ソファでくつろいでいたママがぽつりとつぶやいた。
「あのね…昔、給食に出てた“ソフト麺のミートソース”って、ほんと美味しかったのよ…」
その瞬間、わたしの中で何かがピコーンと光った。
わたし、小学二年生のまどか。
あだ名は“給食探偵まどかちゃん”。
知らない味には目がない。
もちろん、おいしい事件はもっと大好き。
でも“ソフト麺”?
え、それって…うどんじゃないの?
ラーメンでもスパゲティでもないの?
しかもミートソースときた。
なにそれ、謎の組み合わせ。
しかもママが目をうるうるさせながら「今はもう、あれと同じのには出会えないのよ…🩷」って言ったとき、わたしは思った。
よし、これはもう事件だ。
名探偵の血が騒ぐ。
美味しいものの正体を暴くのが、わたしの仕事だからね。
ということで、今回のターゲットは──“ソフト麺の真実”。
これは、ひとつの家庭とひとつの給食の間に起きた、あたたかくて少し切ない、だけどとびっきり美味しい謎解きの記録である。
ママが大好きだった“あの味”を取り戻すために。
まどか探偵団、出動しますっ!
「ママ、うどんじゃだめなの?」と聞いたのは、パントリーの奥から乾麺の袋を発見したときだった。
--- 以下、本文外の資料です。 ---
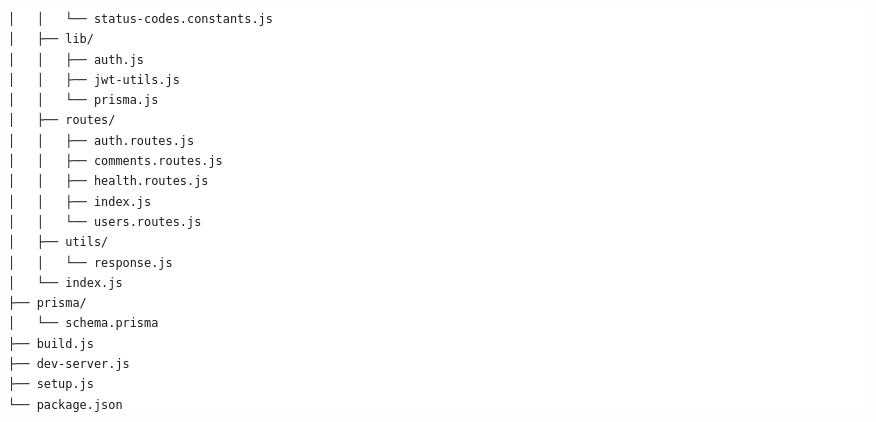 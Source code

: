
 ```
│   │   └── status-codes.constants.js
│   ├── lib/
│   │   ├── auth.js
│   │   ├── jwt-utils.js
│   │   └── prisma.js
│   ├── routes/
│   │   ├── auth.routes.js
│   │   ├── comments.routes.js
│   │   ├── health.routes.js
│   │   ├── index.js
│   │   └── users.routes.js
│   ├── utils/
│   │   └── response.js
│   └── index.js
├── prisma/
│   └── schema.prisma
├── build.js
├── dev-server.js
├── setup.js
└── package.json
```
「似てるけど、違うのよ…ソフト麺はソフト麺なの」とママが言った。
ちょっと遠くを見ながら。
なんかそれ、初恋の人を思い出してるみたいな言い方じゃん。
だけど探偵まどかの辞書に「違う」で終わる言葉はない。
じゃあ何が違うのか、証拠を集めてみることにした。
まず調べたのは材料。
普通のうどんは「中力粉」という粉で作るらしい。
でもママの言ってたソフト麺は「中力粉と強力粉の混合」だって。
なるほど、それってもしかして…うどんよりコシが強くて、でもラーメンみたいにスープに勝ちすぎない、そんな“ちょうどいい”やつなのかも?
そう思って実験開始!
台所で小麦粉の袋をガサゴソ、粉を出してはふるいにかけ、水と塩でこねる。
うどんと同じように見えるけど、手にまとわりつく弾力がなんかちがう。
「これが…ソフト感!?」わたしの指先に伝わるやわらかさに、ちょっと感動。
でも、ラーメンじゃない理由もある。
中華麺には「かんすい」という、ちょっと独特な匂いと黄色っぽさの出る成分が入ってる。
でもママのソフト麺は白かった。
つまり、かんすいなし。
だからラーメンじゃない。
うどんともラーメンとも違う、ちょっと変わった中間の存在。
どっちつかず…だけど、それがいいのかも。
「へぇ~あの頃はね、学校の給食用にしか作られてなかったのよ」ってママが言う。
つまり、スーパーじゃ売ってなかった。
学校でしか出会えない限定品!?
まさかの給食プレミアムアイテム!
わたしの中で“給食界の幻の麺🩷”としてソフト麺の地位が急上昇した。
調査すればするほど、謎が深まる。
なのにどんどん食べたくなる。
うどんじゃだめ。
ラーメンでもない。
“あの麺”には、“あの麺”にしか出せない個性がある。
…これ、ただの再現じゃないよ。
食文化のミステリーだ。
しかも、美味しすぎるやつ。
次はあのソースの正体を突き止めなきゃ。
そう、ママの言っていた“ミートソース”。
きっとそこに、さらなる謎があるに違いない──。
「ママ、あのソースって…普通のミートソースじゃないんでしょ?」
「うん、あれは…“給食の味”だったのよ」
はい、また出ました。
“給食の味”という魔法の言葉。
ケチャップで煮ればミートソース?
レトルト買えばOK?
とんでもない。
ママの顔を見る限り、あの味はもっと特別で、もっと深い秘密があるらしい。
なら探すしかない!
キッチンに転がるレトルトの袋を並べては、一口ずつ味見するわたし。
「…ちがう。これでもない。こっちはトマトが強すぎるし、こっちはお肉がごろごろしすぎてて、なんかイタリアすぎる!」
どうやらママの記憶にあるミートソースは、ボロネーゼとも違う“日本の給食用ミートソース”という超ニッチな存在らしい。
やるな、給食。
証言をもとに犯人(=本物の味)を絞り込むと、だんだん浮かんできたキーワードは「ケチャップ多め」「玉ねぎの甘み」「ウスターソースの隠し味」「トマトピューレのさっぱり感」「ちょっぴりしょうゆ」…そして「合挽き肉と野菜をじっくり煮込む」。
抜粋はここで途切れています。